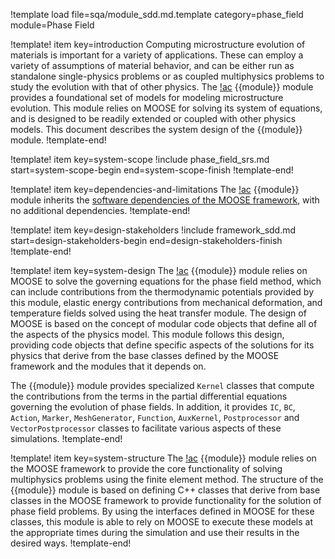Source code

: !template load file=sqa/module_sdd.md.template category=phase_field module=Phase Field

!template! item key=introduction
Computing microstructure evolution of materials is important for a variety of applications. These can employ a variety of assumptions of material behavior, and can be either run as standalone single-physics problems or as coupled multiphysics problems to study the evolution with that of other physics. The [!ac](MOOSE) {{module}} module provides a foundational set of models for modeling microstructure evolution. This module relies on MOOSE for solving its system of equations, and is designed to be readily extended or coupled with other physics models. This document describes the system design of the {{module}} module.
!template-end!

!template! item key=system-scope
!include phase_field_srs.md start=system-scope-begin end=system-scope-finish
!template-end!

!template! item key=dependencies-and-limitations
The [!ac](MOOSE) {{module}} module inherits the [software dependencies of the MOOSE framework](framework_sdd.md#dependencies-and-limitations), with no additional dependencies.
!template-end!

!template! item key=design-stakeholders
!include framework_sdd.md start=design-stakeholders-begin end=design-stakeholders-finish
!template-end!

!template! item key=system-design
The [!ac](MOOSE) {{module}} module relies on MOOSE to solve the governing equations for the phase field method, which can include contributions from the thermodynamic potentials provided by this module, elastic energy contributions from mechanical deformation, and temperature fields solved using the heat transfer module. The design of MOOSE is based on the concept of modular code objects that define all of the aspects of the physics model. This module follows this design, providing code objects that define specific aspects of the solutions for its physics that derive from the base classes defined by the MOOSE framework and the modules that it depends on.

The {{module}} module provides specialized `Kernel` classes that compute the contributions from the terms in the partial differential equations governing the evolution of phase fields. In addition, it provides `IC`, `BC`, `Action`, `Marker`, `MeshGenerator`, `Function`, `AuxKernel`, `Postprocessor` and `VectorPostprocessor` classes to facilitate various aspects of these simulations.
!template-end!

!template! item key=system-structure
The [!ac](MOOSE) {{module}} module relies on the MOOSE framework to provide the core functionality of solving multiphysics problems using the finite element method. The structure of the {{module}} module is based on defining C++ classes that derive from base classes in the MOOSE framework to provide functionality for the solution of phase field problems. By using the interfaces defined in MOOSE for these classes, this module is able to rely on MOOSE to execute these models at the appropriate times during the simulation and use their results in the desired ways.
!template-end!
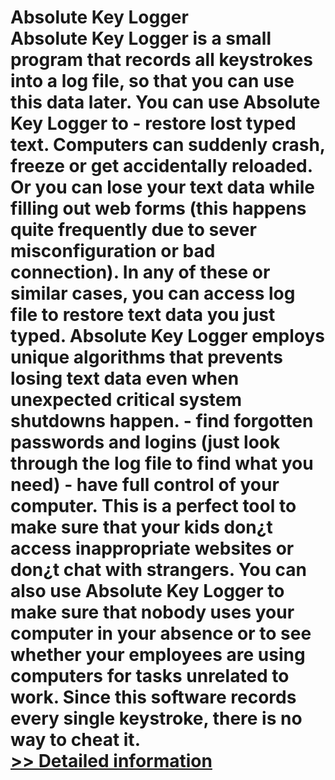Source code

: # Absolute Key Logger<br />Absolute Key Logger is a small program that records all keystrokes into a log file, so that you can use this data later. You can use Absolute Key Logger to - restore lost typed text. Computers can suddenly crash, freeze or get accidentally reloaded. Or you can lose your text data while filling out web forms (this happens quite frequently due to sever misconfiguration or bad connection). In any of these or similar cases, you can access log file to restore text data you just typed. Absolute Key Logger employs unique algorithms that prevents losing text data even when unexpected critical system shutdowns happen. - find forgotten passwords and logins (just look through the log file to find what you need) - have full control of your computer. This is a perfect tool to make sure that your kids don¿t access inappropriate websites or don¿t chat with strangers. You can also use Absolute Key Logger to make sure that nobody uses your computer in your absence or to see whether your employees are using computers for tasks unrelated to work. Since this software records every single keystroke, there is no way to cheat it.<br />[>> Detailed information](https://secure.shareit.com/shareit/product.html?productid=166135&affiliateid=200057808)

####

* [Requirement]: Output the listing above exactly as it stands; no picture should appear.

* [Answer space]:
Source code

: !template load file=sqa/module_sdd.md.template category=phase_field module=Phase Field

!template! item key=introduction
Computing microstructure evolution of materials is important for a variety of applications. These can employ a variety of assumptions of material behavior, and can be either run as standalone single-physics problems or as coupled multiphysics problems to study the evolution with that of other physics. The [!ac](MOOSE) {{module}} module provides a foundational set of models for modeling microstructure evolution. This module relies on MOOSE for solving its system of equations, and is designed to be readily extended or coupled with other physics models. This document describes the system design of the {{module}} module.
!template-end!

!template! item key=system-scope
!include phase_field_srs.md start=system-scope-begin end=system-scope-finish
!template-end!

!template! item key=dependencies-and-limitations
The [!ac](MOOSE) {{module}} module inherits the [software dependencies of the MOOSE framework](framework_sdd.md#dependencies-and-limitations), with no additional dependencies.
!template-end!

!template! item key=design-stakeholders
!include framework_sdd.md start=design-stakeholders-begin end=design-stakeholders-finish
!template-end!

!template! item key=system-design
The [!ac](MOOSE) {{module}} module relies on MOOSE to solve the governing equations for the phase field method, which can include contributions from the thermodynamic potentials provided by this module, elastic energy contributions from mechanical deformation, and temperature fields solved using the heat transfer module. The design of MOOSE is based on the concept of modular code objects that define all of the aspects of the physics model. This module follows this design, providing code objects that define specific aspects of the solutions for its physics that derive from the base classes defined by the MOOSE framework and the modules that it depends on.

The {{module}} module provides specialized `Kernel` classes that compute the contributions from the terms in the partial differential equations governing the evolution of phase fields. In addition, it provides `IC`, `BC`, `Action`, `Marker`, `MeshGenerator`, `Function`, `AuxKernel`, `Postprocessor` and `VectorPostprocessor` classes to facilitate various aspects of these simulations.
!template-end!

!template! item key=system-structure
The [!ac](MOOSE) {{module}} module relies on the MOOSE framework to provide the core functionality of solving multiphysics problems using the finite element method. The structure of the {{module}} module is based on defining C++ classes that derive from base classes in the MOOSE framework to provide functionality for the solution of phase field problems. By using the interfaces defined in MOOSE for these classes, this module is able to rely on MOOSE to execute these models at the appropriate times during the simulation and use their results in the desired ways.
!template-end!
Source code

: # Absolute Key Logger<br />Absolute Key Logger is a small program that records all keystrokes into a log file, so that you can use this data later. You can use Absolute Key Logger to - restore lost typed text. Computers can suddenly crash, freeze or get accidentally reloaded. Or you can lose your text data while filling out web forms (this happens quite frequently due to sever misconfiguration or bad connection). In any of these or similar cases, you can access log file to restore text data you just typed. Absolute Key Logger employs unique algorithms that prevents losing text data even when unexpected critical system shutdowns happen. - find forgotten passwords and logins (just look through the log file to find what you need) - have full control of your computer. This is a perfect tool to make sure that your kids don¿t access inappropriate websites or don¿t chat with strangers. You can also use Absolute Key Logger to make sure that nobody uses your computer in your absence or to see whether your employees are using computers for tasks unrelated to work. Since this software records every single keystroke, there is no way to cheat it.<br />[>> Detailed information](https://secure.shareit.com/shareit/product.html?productid=166135&affiliateid=200057808)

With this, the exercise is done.